◆ Work request ◆
Among the entries below, which lines include the string "capture"? Show each one.

◆ Data records ◆

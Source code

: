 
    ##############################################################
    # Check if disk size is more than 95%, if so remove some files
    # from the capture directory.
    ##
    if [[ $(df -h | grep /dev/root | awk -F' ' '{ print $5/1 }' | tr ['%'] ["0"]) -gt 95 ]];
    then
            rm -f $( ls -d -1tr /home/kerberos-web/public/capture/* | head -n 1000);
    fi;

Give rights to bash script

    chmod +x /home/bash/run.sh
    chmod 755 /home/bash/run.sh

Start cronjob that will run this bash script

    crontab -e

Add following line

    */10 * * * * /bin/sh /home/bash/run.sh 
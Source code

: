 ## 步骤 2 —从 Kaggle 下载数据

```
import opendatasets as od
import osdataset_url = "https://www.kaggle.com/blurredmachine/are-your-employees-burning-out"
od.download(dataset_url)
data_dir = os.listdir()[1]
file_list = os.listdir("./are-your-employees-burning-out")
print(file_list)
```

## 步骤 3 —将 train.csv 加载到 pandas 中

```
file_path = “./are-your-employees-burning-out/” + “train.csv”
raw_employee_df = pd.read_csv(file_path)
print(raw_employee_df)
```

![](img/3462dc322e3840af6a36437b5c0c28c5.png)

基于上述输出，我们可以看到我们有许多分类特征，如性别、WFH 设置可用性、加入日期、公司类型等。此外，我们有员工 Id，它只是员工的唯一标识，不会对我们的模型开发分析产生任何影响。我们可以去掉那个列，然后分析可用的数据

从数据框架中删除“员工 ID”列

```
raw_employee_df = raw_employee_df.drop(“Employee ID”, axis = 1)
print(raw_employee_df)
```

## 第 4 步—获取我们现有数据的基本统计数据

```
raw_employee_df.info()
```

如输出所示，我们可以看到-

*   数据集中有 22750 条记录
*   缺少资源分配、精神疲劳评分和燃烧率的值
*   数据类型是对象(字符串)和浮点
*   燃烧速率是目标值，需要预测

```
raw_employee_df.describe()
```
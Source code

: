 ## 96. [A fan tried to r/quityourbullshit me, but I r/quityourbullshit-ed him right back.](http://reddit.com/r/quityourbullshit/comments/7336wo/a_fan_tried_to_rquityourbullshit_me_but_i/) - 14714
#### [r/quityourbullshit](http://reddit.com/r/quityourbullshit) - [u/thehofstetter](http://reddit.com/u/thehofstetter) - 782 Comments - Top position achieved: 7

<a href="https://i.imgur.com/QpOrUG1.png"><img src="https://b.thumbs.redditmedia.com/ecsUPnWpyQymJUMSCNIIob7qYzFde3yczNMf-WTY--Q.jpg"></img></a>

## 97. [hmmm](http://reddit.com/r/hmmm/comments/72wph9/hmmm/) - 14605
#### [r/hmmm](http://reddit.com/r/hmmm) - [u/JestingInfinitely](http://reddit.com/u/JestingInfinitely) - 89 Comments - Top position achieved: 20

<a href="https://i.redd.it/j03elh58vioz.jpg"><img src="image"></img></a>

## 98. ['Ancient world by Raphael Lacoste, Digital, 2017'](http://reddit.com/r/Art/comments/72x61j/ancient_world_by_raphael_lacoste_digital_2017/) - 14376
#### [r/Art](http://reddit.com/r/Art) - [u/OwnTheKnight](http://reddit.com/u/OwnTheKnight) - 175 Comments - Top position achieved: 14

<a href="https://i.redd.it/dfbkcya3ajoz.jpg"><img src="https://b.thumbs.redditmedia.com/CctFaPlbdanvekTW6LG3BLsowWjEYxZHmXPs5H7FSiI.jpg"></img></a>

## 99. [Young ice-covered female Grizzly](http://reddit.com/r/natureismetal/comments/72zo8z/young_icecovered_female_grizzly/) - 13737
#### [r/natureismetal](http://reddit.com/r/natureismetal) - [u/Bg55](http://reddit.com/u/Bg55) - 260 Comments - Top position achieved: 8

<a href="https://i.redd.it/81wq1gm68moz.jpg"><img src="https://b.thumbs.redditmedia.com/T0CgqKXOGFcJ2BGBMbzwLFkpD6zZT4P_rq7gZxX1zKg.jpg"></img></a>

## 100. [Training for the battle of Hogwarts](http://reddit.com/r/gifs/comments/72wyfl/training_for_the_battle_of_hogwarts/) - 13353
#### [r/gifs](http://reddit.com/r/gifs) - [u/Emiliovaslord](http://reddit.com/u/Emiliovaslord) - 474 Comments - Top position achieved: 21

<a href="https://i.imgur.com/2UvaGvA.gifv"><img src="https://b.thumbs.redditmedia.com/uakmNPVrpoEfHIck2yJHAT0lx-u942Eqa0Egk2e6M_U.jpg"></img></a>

◆ Expected answer ◆
    # from the capture directory.
            rm -f $( ls -d -1tr /home/kerberos-web/public/capture/* | head -n 1000);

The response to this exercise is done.